• [Exercise instructions]: Write out all of the entries below word for word.

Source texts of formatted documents
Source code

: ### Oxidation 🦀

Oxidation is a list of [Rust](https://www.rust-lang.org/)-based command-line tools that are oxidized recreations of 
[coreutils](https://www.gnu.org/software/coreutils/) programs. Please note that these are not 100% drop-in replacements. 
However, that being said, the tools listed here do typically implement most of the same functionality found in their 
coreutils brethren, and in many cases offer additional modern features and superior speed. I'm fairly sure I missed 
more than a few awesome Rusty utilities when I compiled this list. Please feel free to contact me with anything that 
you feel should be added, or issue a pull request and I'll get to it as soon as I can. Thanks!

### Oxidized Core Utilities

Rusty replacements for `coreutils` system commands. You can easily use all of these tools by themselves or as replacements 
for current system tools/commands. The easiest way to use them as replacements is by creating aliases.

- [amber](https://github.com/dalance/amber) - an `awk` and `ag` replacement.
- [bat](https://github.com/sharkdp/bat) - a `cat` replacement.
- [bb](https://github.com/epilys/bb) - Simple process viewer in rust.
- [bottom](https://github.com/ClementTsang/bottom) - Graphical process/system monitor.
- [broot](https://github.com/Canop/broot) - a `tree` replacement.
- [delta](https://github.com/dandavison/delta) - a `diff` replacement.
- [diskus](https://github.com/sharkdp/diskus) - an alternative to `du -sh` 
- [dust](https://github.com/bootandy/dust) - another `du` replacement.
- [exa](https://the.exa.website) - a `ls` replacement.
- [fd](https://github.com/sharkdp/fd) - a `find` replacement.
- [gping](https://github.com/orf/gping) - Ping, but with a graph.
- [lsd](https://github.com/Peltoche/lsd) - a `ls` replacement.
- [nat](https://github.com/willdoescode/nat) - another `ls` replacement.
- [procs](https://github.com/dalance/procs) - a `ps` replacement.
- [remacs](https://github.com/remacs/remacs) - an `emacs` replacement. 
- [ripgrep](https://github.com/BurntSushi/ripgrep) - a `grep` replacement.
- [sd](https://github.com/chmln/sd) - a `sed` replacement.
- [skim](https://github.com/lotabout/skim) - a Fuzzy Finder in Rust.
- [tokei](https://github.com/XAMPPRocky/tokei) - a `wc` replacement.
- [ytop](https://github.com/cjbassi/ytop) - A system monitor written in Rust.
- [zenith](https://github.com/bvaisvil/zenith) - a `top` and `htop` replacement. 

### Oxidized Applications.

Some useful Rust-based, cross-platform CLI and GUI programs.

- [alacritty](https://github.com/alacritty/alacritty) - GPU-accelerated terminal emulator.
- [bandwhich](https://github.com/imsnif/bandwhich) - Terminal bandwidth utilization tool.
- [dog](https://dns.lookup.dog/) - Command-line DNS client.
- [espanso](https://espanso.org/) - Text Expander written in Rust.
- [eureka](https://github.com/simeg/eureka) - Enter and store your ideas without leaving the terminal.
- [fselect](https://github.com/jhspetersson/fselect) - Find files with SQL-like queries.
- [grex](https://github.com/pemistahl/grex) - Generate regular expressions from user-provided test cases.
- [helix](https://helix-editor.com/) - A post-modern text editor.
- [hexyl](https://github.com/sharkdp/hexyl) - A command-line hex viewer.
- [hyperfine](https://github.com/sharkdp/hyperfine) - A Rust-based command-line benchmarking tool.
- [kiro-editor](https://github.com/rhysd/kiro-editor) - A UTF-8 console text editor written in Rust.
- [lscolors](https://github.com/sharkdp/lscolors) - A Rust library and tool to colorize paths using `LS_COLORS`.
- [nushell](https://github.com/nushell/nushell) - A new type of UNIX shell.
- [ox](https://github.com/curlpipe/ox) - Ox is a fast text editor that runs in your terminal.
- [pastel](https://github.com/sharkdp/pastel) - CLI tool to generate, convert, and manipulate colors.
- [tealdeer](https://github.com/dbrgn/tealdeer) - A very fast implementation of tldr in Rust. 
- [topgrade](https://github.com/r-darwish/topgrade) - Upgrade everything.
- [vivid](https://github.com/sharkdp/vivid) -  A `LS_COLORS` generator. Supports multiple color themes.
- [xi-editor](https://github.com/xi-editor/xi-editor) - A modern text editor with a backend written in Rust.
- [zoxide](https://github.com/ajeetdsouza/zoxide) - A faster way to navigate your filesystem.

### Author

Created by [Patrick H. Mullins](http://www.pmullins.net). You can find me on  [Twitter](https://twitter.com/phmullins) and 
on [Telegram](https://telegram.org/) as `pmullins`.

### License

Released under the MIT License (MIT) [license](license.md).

• [Output]:
Source code

: ### Oxidation 🦀

Oxidation is a list of [Rust](https://www.rust-lang.org/)-based command-line tools that are oxidized recreations of 
[coreutils](https://www.gnu.org/software/coreutils/) programs. Please note that these are not 100% drop-in replacements. 
However, that being said, the tools listed here do typically implement most of the same functionality found in their 
coreutils brethren, and in many cases offer additional modern features and superior speed. I'm fairly sure I missed 
more than a few awesome Rusty utilities when I compiled this list. Please feel free to contact me with anything that 
you feel should be added, or issue a pull request and I'll get to it as soon as I can. Thanks!

### Oxidized Core Utilities

Rusty replacements for `coreutils` system commands. You can easily use all of these tools by themselves or as replacements 
for current system tools/commands. The easiest way to use them as replacements is by creating aliases.

- [amber](https://github.com/dalance/amber) - an `awk` and `ag` replacement.
- [bat](https://github.com/sharkdp/bat) - a `cat` replacement.
- [bb](https://github.com/epilys/bb) - Simple process viewer in rust.
- [bottom](https://github.com/ClementTsang/bottom) - Graphical process/system monitor.
- [broot](https://github.com/Canop/broot) - a `tree` replacement.
- [delta](https://github.com/dandavison/delta) - a `diff` replacement.
- [diskus](https://github.com/sharkdp/diskus) - an alternative to `du -sh` 
- [dust](https://github.com/bootandy/dust) - another `du` replacement.
- [exa](https://the.exa.website) - a `ls` replacement.
- [fd](https://github.com/sharkdp/fd) - a `find` replacement.
- [gping](https://github.com/orf/gping) - Ping, but with a graph.
- [lsd](https://github.com/Peltoche/lsd) - a `ls` replacement.
- [nat](https://github.com/willdoescode/nat) - another `ls` replacement.
- [procs](https://github.com/dalance/procs) - a `ps` replacement.
- [remacs](https://github.com/remacs/remacs) - an `emacs` replacement. 
- [ripgrep](https://github.com/BurntSushi/ripgrep) - a `grep` replacement.
- [sd](https://github.com/chmln/sd) - a `sed` replacement.
- [skim](https://github.com/lotabout/skim) - a Fuzzy Finder in Rust.
- [tokei](https://github.com/XAMPPRocky/tokei) - a `wc` replacement.
- [ytop](https://github.com/cjbassi/ytop) - A system monitor written in Rust.
- [zenith](https://github.com/bvaisvil/zenith) - a `top` and `htop` replacement. 

### Oxidized Applications.

Some useful Rust-based, cross-platform CLI and GUI programs.

- [alacritty](https://github.com/alacritty/alacritty) - GPU-accelerated terminal emulator.
- [bandwhich](https://github.com/imsnif/bandwhich) - Terminal bandwidth utilization tool.
- [dog](https://dns.lookup.dog/) - Command-line DNS client.
- [espanso](https://espanso.org/) - Text Expander written in Rust.
- [eureka](https://github.com/simeg/eureka) - Enter and store your ideas without leaving the terminal.
- [fselect](https://github.com/jhspetersson/fselect) - Find files with SQL-like queries.
- [grex](https://github.com/pemistahl/grex) - Generate regular expressions from user-provided test cases.
- [helix](https://helix-editor.com/) - A post-modern text editor.
- [hexyl](https://github.com/sharkdp/hexyl) - A command-line hex viewer.
- [hyperfine](https://github.com/sharkdp/hyperfine) - A Rust-based command-line benchmarking tool.
- [kiro-editor](https://github.com/rhysd/kiro-editor) - A UTF-8 console text editor written in Rust.
- [lscolors](https://github.com/sharkdp/lscolors) - A Rust library and tool to colorize paths using `LS_COLORS`.
- [nushell](https://github.com/nushell/nushell) - A new type of UNIX shell.
- [ox](https://github.com/curlpipe/ox) - Ox is a fast text editor that runs in your terminal.
- [pastel](https://github.com/sharkdp/pastel) - CLI tool to generate, convert, and manipulate colors.
- [tealdeer](https://github.com/dbrgn/tealdeer) - A very fast implementation of tldr in Rust. 
- [topgrade](https://github.com/r-darwish/topgrade) - Upgrade everything.
- [vivid](https://github.com/sharkdp/vivid) -  A `LS_COLORS` generator. Supports multiple color themes.
- [xi-editor](https://github.com/xi-editor/xi-editor) - A modern text editor with a backend written in Rust.
- [zoxide](https://github.com/ajeetdsouza/zoxide) - A faster way to navigate your filesystem.

### Author

Created by [Patrick H. Mullins](http://www.pmullins.net). You can find me on  [Twitter](https://twitter.com/phmullins) and 
on [Telegram](https://telegram.org/) as `pmullins`.

### License

Released under the MIT License (MIT) [license](license.md).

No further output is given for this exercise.